**WHAT YOU SHOULD DO**
Write out the entries below exactly, starting at the first line and stopping after the line that contains "Decoder uses self attention"; skip all pictures.

[[ RECORD SET, beginning ]]

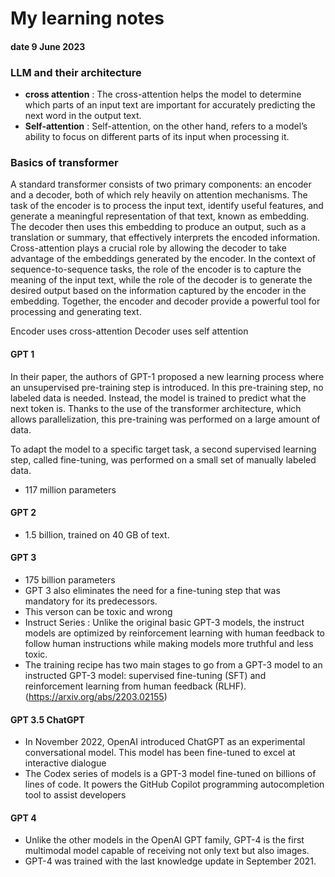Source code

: 
# My learning notes

#### date 9 June 2023

### LLM and their architecture

- **cross attention** : The cross-attention helps the model to determine which parts of an input text are important for accurately predicting the next word in the output text.
- **Self-attention** : Self-attention, on the other hand, refers to a model’s ability to focus on different parts of its input when processing it.

### **Basics of transformer**

A standard transformer consists of two primary components: an encoder and a decoder, both of which rely heavily on attention mechanisms. The task of the encoder is to process the input text, identify useful features, and generate a meaningful representation of that text, known as embedding. The decoder then uses this embedding to produce an output, such as a translation or summary, that effectively interprets the encoded information. Cross-attention plays a crucial role by allowing the decoder to take advantage of the embeddings generated by the encoder. In the context of sequence-to-sequence tasks, the role of the encoder is to capture the meaning of the input text, while the role of the decoder is to generate the desired output based on the information captured by the encoder in the embedding. Together, the encoder and decoder provide a powerful tool for processing and generating text.

Encoder uses cross-attention
Decoder uses self attention

#### GPT 1

In their paper, the authors of GPT-1 proposed a new learning process where an unsupervised pre-training step is introduced. In this pre-training step, no labeled data is needed. Instead, the model is trained to predict what the next token is. Thanks to the use of the transformer architecture, which allows parallelization, this pre-training was performed on a large amount of data. 

To adapt the model to a specific target task, a second supervised learning step, called fine-tuning, was performed on a small set of manually labeled data.
- 117 million parameters

#### GPT 2
- 1.5 billion, trained on 40 GB of text. 

#### GPT 3
- 175 billion parameters
- GPT 3 also eliminates the need for a fine-tuning step that was mandatory for its predecessors.
- This verson can be toxic and wrong
- Instruct Series : Unlike the original basic GPT-3 models, the instruct models are optimized by reinforcement learning with human feedback to follow human instructions while making models more truthful and less toxic.
- The training recipe has two main stages to go from a GPT-3 model to an instructed GPT-3 model: supervised fine-tuning (SFT) and reinforcement learning from human feedback (RLHF). (https://arxiv.org/abs/2203.02155)


#### GPT 3.5 ChatGPT
- In November 2022, OpenAI introduced ChatGPT as an experimental conversational model. This model has been fine-tuned to excel at interactive dialogue
- The Codex series of models is a GPT-3 model fine-tuned on billions of lines of code. It powers the GitHub Copilot programming autocompletion tool to assist developers

#### GPT 4
- Unlike the other models in the OpenAI GPT family, GPT-4 is the first multimodal model capable of receiving not only text but also images.
- GPT-4 was trained with the last knowledge update in September 2021. 








<!-- 
# hello

- list1
* list11
- list2
+ list 3
1. one
2. two

[link text](/code2.txt)
![img](/image.jpg)

> block quote
> > blockquote


```python

print('hello')
```

- [ ] cdheck
- [x] compe 
-->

[[ RECORD SET, end ]]

**COMPLETED EXERCISE**
Source code

: 
# My learning notes

#### date 9 June 2023

### LLM and their architecture

- **cross attention** : The cross-attention helps the model to determine which parts of an input text are important for accurately predicting the next word in the output text.
- **Self-attention** : Self-attention, on the other hand, refers to a model’s ability to focus on different parts of its input when processing it.

### **Basics of transformer**

A standard transformer consists of two primary components: an encoder and a decoder, both of which rely heavily on attention mechanisms. The task of the encoder is to process the input text, identify useful features, and generate a meaningful representation of that text, known as embedding. The decoder then uses this embedding to produce an output, such as a translation or summary, that effectively interprets the encoded information. Cross-attention plays a crucial role by allowing the decoder to take advantage of the embeddings generated by the encoder. In the context of sequence-to-sequence tasks, the role of the encoder is to capture the meaning of the input text, while the role of the decoder is to generate the desired output based on the information captured by the encoder in the embedding. Together, the encoder and decoder provide a powerful tool for processing and generating text.

Encoder uses cross-attention
Decoder uses self attention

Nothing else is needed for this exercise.